O projeto de reforma do Código de Processo Penal (CPP), em discussão na Câmara dos Deputados, tem provocado críticas de associações do Ministério Público e polêmicas no meio jurídico. Promotores e procuradores alegam que pontos do texto podem reduzir seu poder de investigação. Já representantes dos advogados avaliam que a proposta traz avanços ao regulamentar aspectos hoje em aberto e cobram critérios fixados em lei para decidir quais investigações o MP deve fazer.

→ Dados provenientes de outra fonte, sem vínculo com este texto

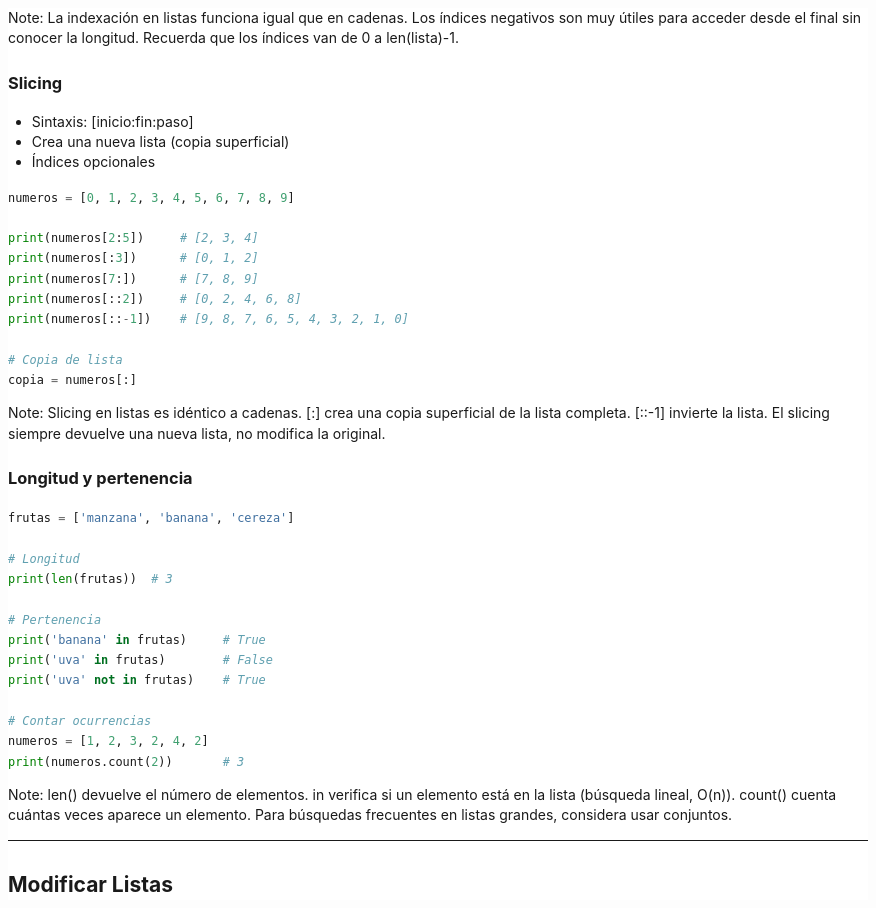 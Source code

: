 Note: La indexación en listas funciona igual que en cadenas. Los índices negativos son muy útiles para acceder desde el final sin conocer la longitud. Recuerda que los índices van de 0 a len(lista)-1.


### Slicing

* Sintaxis: [inicio:fin:paso]
* Crea una nueva lista (copia superficial)
* Índices opcionales

```python
numeros = [0, 1, 2, 3, 4, 5, 6, 7, 8, 9]

print(numeros[2:5])     # [2, 3, 4]
print(numeros[:3])      # [0, 1, 2]
print(numeros[7:])      # [7, 8, 9]
print(numeros[::2])     # [0, 2, 4, 6, 8]
print(numeros[::-1])    # [9, 8, 7, 6, 5, 4, 3, 2, 1, 0]

# Copia de lista
copia = numeros[:]
```

Note: Slicing en listas es idéntico a cadenas. [:] crea una copia superficial de la lista completa. [::-1] invierte la lista. El slicing siempre devuelve una nueva lista, no modifica la original.


### Longitud y pertenencia

```python
frutas = ['manzana', 'banana', 'cereza']

# Longitud
print(len(frutas))  # 3

# Pertenencia
print('banana' in frutas)     # True
print('uva' in frutas)        # False
print('uva' not in frutas)    # True

# Contar ocurrencias
numeros = [1, 2, 3, 2, 4, 2]
print(numeros.count(2))       # 3
```

Note: len() devuelve el número de elementos. in verifica si un elemento está en la lista (búsqueda lineal, O(n)). count() cuenta cuántas veces aparece un elemento. Para búsquedas frecuentes en listas grandes, considera usar conjuntos.

---

## Modificar Listas

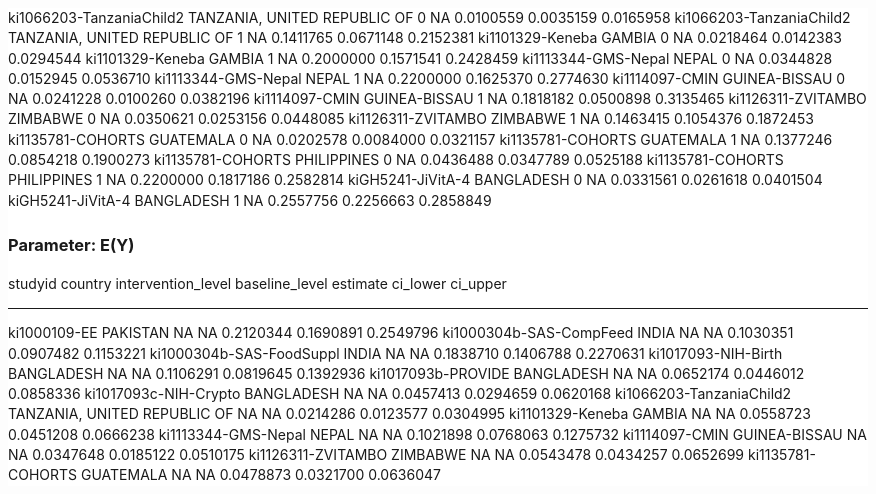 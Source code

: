 ki1066203-TanzaniaChild2   TANZANIA, UNITED REPUBLIC OF   0                    NA                0.0100559   0.0035159   0.0165958
ki1066203-TanzaniaChild2   TANZANIA, UNITED REPUBLIC OF   1                    NA                0.1411765   0.0671148   0.2152381
ki1101329-Keneba           GAMBIA                         0                    NA                0.0218464   0.0142383   0.0294544
ki1101329-Keneba           GAMBIA                         1                    NA                0.2000000   0.1571541   0.2428459
ki1113344-GMS-Nepal        NEPAL                          0                    NA                0.0344828   0.0152945   0.0536710
ki1113344-GMS-Nepal        NEPAL                          1                    NA                0.2200000   0.1625370   0.2774630
ki1114097-CMIN             GUINEA-BISSAU                  0                    NA                0.0241228   0.0100260   0.0382196
ki1114097-CMIN             GUINEA-BISSAU                  1                    NA                0.1818182   0.0500898   0.3135465
ki1126311-ZVITAMBO         ZIMBABWE                       0                    NA                0.0350621   0.0253156   0.0448085
ki1126311-ZVITAMBO         ZIMBABWE                       1                    NA                0.1463415   0.1054376   0.1872453
ki1135781-COHORTS          GUATEMALA                      0                    NA                0.0202578   0.0084000   0.0321157
ki1135781-COHORTS          GUATEMALA                      1                    NA                0.1377246   0.0854218   0.1900273
ki1135781-COHORTS          PHILIPPINES                    0                    NA                0.0436488   0.0347789   0.0525188
ki1135781-COHORTS          PHILIPPINES                    1                    NA                0.2200000   0.1817186   0.2582814
kiGH5241-JiVitA-4          BANGLADESH                     0                    NA                0.0331561   0.0261618   0.0401504
kiGH5241-JiVitA-4          BANGLADESH                     1                    NA                0.2557756   0.2256663   0.2858849


### Parameter: E(Y)


studyid                    country                        intervention_level   baseline_level     estimate    ci_lower    ci_upper
-------------------------  -----------------------------  -------------------  ---------------  ----------  ----------  ----------
ki1000109-EE               PAKISTAN                       NA                   NA                0.2120344   0.1690891   0.2549796
ki1000304b-SAS-CompFeed    INDIA                          NA                   NA                0.1030351   0.0907482   0.1153221
ki1000304b-SAS-FoodSuppl   INDIA                          NA                   NA                0.1838710   0.1406788   0.2270631
ki1017093-NIH-Birth        BANGLADESH                     NA                   NA                0.1106291   0.0819645   0.1392936
ki1017093b-PROVIDE         BANGLADESH                     NA                   NA                0.0652174   0.0446012   0.0858336
ki1017093c-NIH-Crypto      BANGLADESH                     NA                   NA                0.0457413   0.0294659   0.0620168
ki1066203-TanzaniaChild2   TANZANIA, UNITED REPUBLIC OF   NA                   NA                0.0214286   0.0123577   0.0304995
ki1101329-Keneba           GAMBIA                         NA                   NA                0.0558723   0.0451208   0.0666238
ki1113344-GMS-Nepal        NEPAL                          NA                   NA                0.1021898   0.0768063   0.1275732
ki1114097-CMIN             GUINEA-BISSAU                  NA                   NA                0.0347648   0.0185122   0.0510175
ki1126311-ZVITAMBO         ZIMBABWE                       NA                   NA                0.0543478   0.0434257   0.0652699
ki1135781-COHORTS          GUATEMALA                      NA                   NA                0.0478873   0.0321700   0.0636047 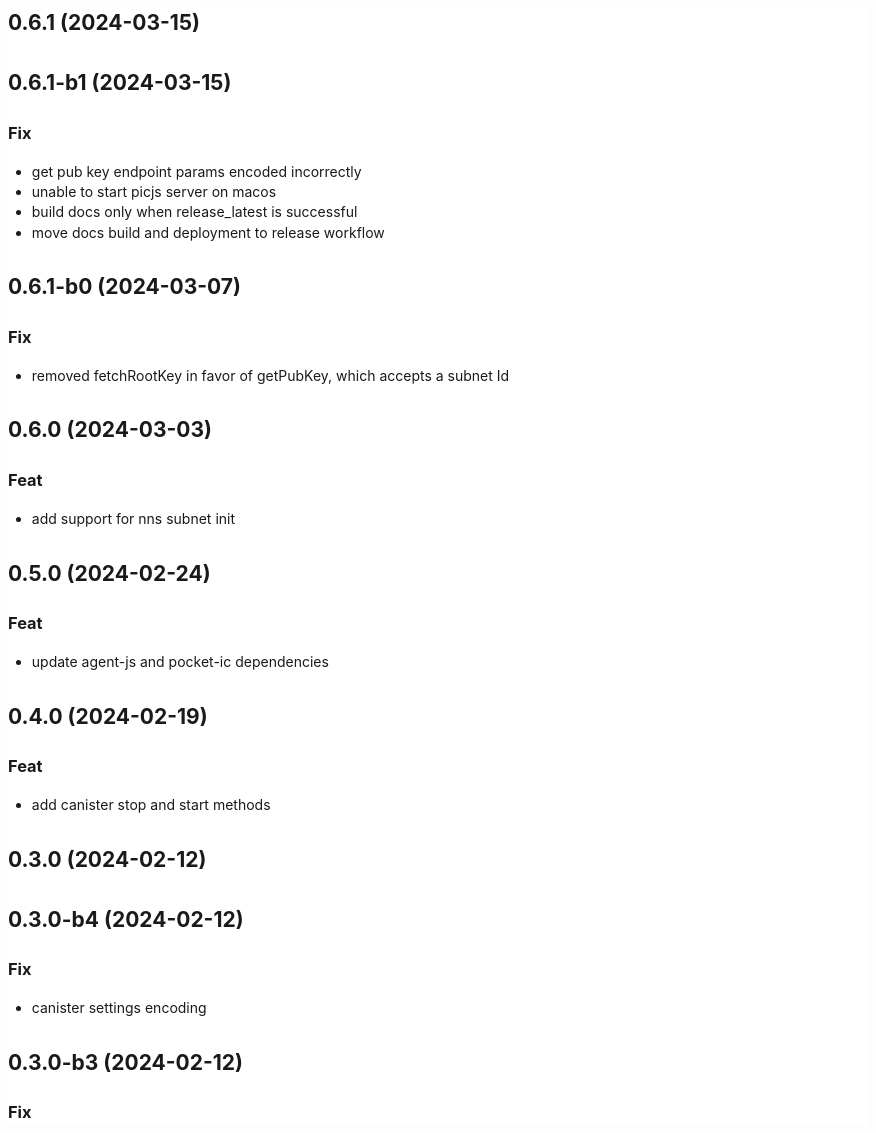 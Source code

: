 ## 0.6.1 (2024-03-15)

## 0.6.1-b1 (2024-03-15)

### Fix

- get pub key endpoint params encoded incorrectly
- unable to start picjs server on macos
- build docs only when release_latest is successful
- move docs build and deployment to release workflow

## 0.6.1-b0 (2024-03-07)

### Fix

- removed fetchRootKey in favor of getPubKey, which accepts a subnet Id

## 0.6.0 (2024-03-03)

### Feat

- add support for nns subnet init

## 0.5.0 (2024-02-24)

### Feat

- update agent-js and pocket-ic dependencies

## 0.4.0 (2024-02-19)

### Feat

- add canister stop and start methods

## 0.3.0 (2024-02-12)

## 0.3.0-b4 (2024-02-12)

### Fix

- canister settings encoding

## 0.3.0-b3 (2024-02-12)

### Fix
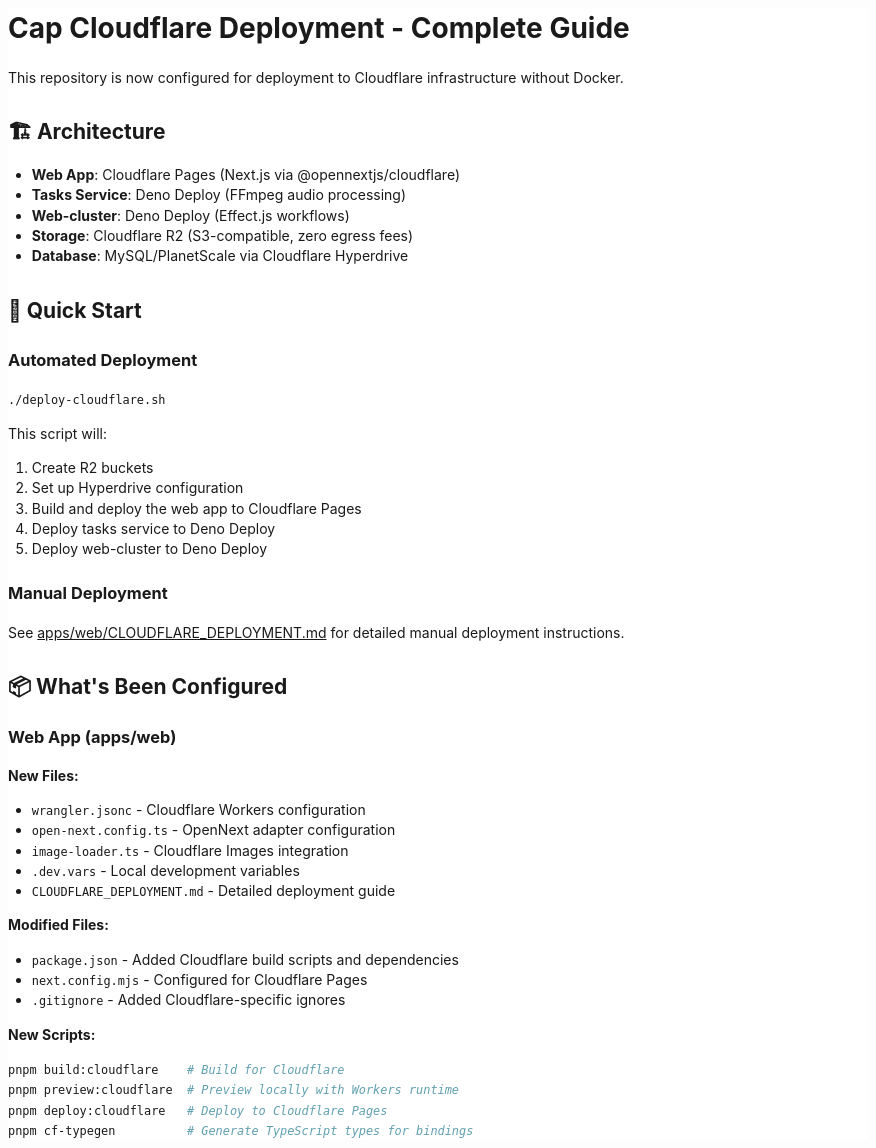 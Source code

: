 # Cap Cloudflare Deployment - Complete Guide

This repository is now configured for deployment to Cloudflare infrastructure without Docker.

## 🏗️ Architecture

- **Web App**: Cloudflare Pages (Next.js via @opennextjs/cloudflare)
- **Tasks Service**: Deno Deploy (FFmpeg audio processing)
- **Web-cluster**: Deno Deploy (Effect.js workflows)
- **Storage**: Cloudflare R2 (S3-compatible, zero egress fees)
- **Database**: MySQL/PlanetScale via Cloudflare Hyperdrive

## 🚀 Quick Start

### Automated Deployment

```bash
./deploy-cloudflare.sh
```

This script will:
1. Create R2 buckets
2. Set up Hyperdrive configuration
3. Build and deploy the web app to Cloudflare Pages
4. Deploy tasks service to Deno Deploy
5. Deploy web-cluster to Deno Deploy

### Manual Deployment

See [apps/web/CLOUDFLARE_DEPLOYMENT.md](apps/web/CLOUDFLARE_DEPLOYMENT.md) for detailed manual deployment instructions.

## 📦 What's Been Configured

### Web App (apps/web)

**New Files:**
- `wrangler.jsonc` - Cloudflare Workers configuration
- `open-next.config.ts` - OpenNext adapter configuration
- `image-loader.ts` - Cloudflare Images integration
- `.dev.vars` - Local development variables
- `CLOUDFLARE_DEPLOYMENT.md` - Detailed deployment guide

**Modified Files:**
- `package.json` - Added Cloudflare build scripts and dependencies
- `next.config.mjs` - Configured for Cloudflare Pages
- `.gitignore` - Added Cloudflare-specific ignores

**New Scripts:**
```bash
pnpm build:cloudflare    # Build for Cloudflare
pnpm preview:cloudflare  # Preview locally with Workers runtime
pnpm deploy:cloudflare   # Deploy to Cloudflare Pages
pnpm cf-typegen          # Generate TypeScript types for bindings
```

O debate no parlamento caminha para sua conclusão. Nesta terça, 18, termina o prazo de 12 sessões para que a comissão especial criada sobre o tema aprove seu relatório final. A partir daí, caberá ao presidente da Câmara, Arthur Lira (Progressistas-AL), pautar o projeto em plenário.

 

Um artigo do projeto do novo CPP em especial incomoda as organizações ligadas aos MPs – tanto a Associação Nacional dos Membros do Ministério Público (Conamp) quanto as entidades estaduais. Ele prevê que os promotores e procuradores só poderão conduzir investigações criminais quando houver “fundado risco de inefica´cia da elucidac¸a~o dos fatos pela poli´cia, em raza~o de abuso do poder econômico ou poli´tico”.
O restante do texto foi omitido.